I have a weird problem, which probably has a logic explanation ( as it usually do ). I have a program which is based on randomness so if I used the same seed in my random generator I will get the same output.

So If I have a specific version of my code and run it a couple of times with the same seed I get the same output. Nothing strange so far, now to the strange part. I had a cudaMalloc left in my code for a variable that I don’t use anymore and is not sent into the kernel at all. If I comment out that cudaMalloc the result from my program is not the same anymore! My code is built based on that I divide a huge datafile into 32 chunks where one thread is responsible for processing each chunk ( I use 32 threads in other words ) so I can execute in parallell. Then after each thread is done some values are combined from the different subsets. I can tell from the output that the error is in the end so to speak. I print some stuff from my code and all output is equal except the last one which is totally different.The problem occurs in the last thread and probably has something to do with that is reads outside the input data. But what I don’t understand is how it can calculate it correct when I use cudaMalloc.

Anyone have had similar problems or can give me a hint what might causing this behaviour?
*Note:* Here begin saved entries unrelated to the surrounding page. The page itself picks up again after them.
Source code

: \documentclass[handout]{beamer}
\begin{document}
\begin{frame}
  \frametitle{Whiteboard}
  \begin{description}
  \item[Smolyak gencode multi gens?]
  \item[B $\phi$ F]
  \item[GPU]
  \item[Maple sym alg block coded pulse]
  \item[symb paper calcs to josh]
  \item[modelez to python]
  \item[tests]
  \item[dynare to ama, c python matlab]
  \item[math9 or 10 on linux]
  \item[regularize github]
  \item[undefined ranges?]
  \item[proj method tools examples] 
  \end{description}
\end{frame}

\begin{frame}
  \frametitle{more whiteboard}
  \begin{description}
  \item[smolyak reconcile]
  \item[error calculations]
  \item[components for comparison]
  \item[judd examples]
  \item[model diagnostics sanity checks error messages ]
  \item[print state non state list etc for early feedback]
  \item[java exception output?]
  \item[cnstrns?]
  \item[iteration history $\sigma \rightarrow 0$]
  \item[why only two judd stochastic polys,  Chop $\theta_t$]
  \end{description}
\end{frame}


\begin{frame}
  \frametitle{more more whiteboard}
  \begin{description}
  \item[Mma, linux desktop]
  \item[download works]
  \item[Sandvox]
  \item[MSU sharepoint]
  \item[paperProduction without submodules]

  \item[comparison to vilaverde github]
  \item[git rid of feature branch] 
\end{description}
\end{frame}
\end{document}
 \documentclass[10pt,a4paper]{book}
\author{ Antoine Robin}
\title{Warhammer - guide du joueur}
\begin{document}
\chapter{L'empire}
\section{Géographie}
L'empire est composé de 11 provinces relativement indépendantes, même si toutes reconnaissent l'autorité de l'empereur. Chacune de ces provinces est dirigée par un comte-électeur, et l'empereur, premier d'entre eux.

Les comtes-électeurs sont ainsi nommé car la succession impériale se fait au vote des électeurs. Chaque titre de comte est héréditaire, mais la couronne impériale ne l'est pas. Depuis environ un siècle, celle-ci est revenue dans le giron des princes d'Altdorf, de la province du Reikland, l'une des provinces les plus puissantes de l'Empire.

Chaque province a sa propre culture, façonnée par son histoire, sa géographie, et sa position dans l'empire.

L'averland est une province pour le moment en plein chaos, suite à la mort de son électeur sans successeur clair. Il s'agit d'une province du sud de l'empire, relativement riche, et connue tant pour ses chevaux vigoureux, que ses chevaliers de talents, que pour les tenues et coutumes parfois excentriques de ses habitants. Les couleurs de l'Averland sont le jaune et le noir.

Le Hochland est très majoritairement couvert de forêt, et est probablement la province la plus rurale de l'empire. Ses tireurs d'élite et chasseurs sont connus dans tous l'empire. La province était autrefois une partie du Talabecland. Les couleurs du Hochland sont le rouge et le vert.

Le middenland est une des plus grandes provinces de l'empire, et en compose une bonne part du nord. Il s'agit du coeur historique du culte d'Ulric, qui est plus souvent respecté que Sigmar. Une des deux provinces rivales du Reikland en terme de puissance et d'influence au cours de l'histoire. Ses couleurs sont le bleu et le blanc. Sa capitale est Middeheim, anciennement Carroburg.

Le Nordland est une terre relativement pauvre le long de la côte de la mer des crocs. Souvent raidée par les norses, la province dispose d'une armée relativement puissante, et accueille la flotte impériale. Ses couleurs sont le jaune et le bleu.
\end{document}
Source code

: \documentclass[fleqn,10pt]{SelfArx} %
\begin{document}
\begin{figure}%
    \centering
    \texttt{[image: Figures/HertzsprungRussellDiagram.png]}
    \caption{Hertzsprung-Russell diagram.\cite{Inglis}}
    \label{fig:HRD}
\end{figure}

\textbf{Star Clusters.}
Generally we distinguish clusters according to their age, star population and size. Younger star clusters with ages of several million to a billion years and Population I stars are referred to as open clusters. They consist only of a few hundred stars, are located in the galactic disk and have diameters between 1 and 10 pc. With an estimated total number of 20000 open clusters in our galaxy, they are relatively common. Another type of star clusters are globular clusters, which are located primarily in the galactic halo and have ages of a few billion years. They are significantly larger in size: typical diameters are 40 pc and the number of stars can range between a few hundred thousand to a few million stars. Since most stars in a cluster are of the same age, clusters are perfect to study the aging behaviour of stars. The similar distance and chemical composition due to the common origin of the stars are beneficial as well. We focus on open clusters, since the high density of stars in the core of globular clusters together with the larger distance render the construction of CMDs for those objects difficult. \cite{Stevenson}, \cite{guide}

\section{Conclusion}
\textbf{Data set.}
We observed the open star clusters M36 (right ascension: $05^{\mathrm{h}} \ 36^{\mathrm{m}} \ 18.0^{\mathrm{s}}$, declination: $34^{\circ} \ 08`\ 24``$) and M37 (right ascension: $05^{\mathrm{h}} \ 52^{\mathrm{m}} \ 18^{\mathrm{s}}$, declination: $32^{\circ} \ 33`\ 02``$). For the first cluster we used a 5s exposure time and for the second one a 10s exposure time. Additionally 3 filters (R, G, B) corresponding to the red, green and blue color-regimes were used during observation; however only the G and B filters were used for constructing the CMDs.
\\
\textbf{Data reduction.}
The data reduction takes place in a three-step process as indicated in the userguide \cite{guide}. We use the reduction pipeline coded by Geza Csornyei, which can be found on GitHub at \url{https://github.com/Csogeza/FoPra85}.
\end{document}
You probably have a memory addressing problem in your kernel somewhere so that the code is reading from out of bounds memory area. Having the “redundant” malloc there probably put some “safe” memory in the correct place so that the code works on reserved memory, or so that there is sufficient separation between input and output data in memory that one never overwrites the other,

It might be time to break out something like valgrind or ocelot and see what the code is doing with memory.

Thanks for the answer. Yes I think you are right about the memory problems. I’ll check out valgrind or ocelot and see if that can help me.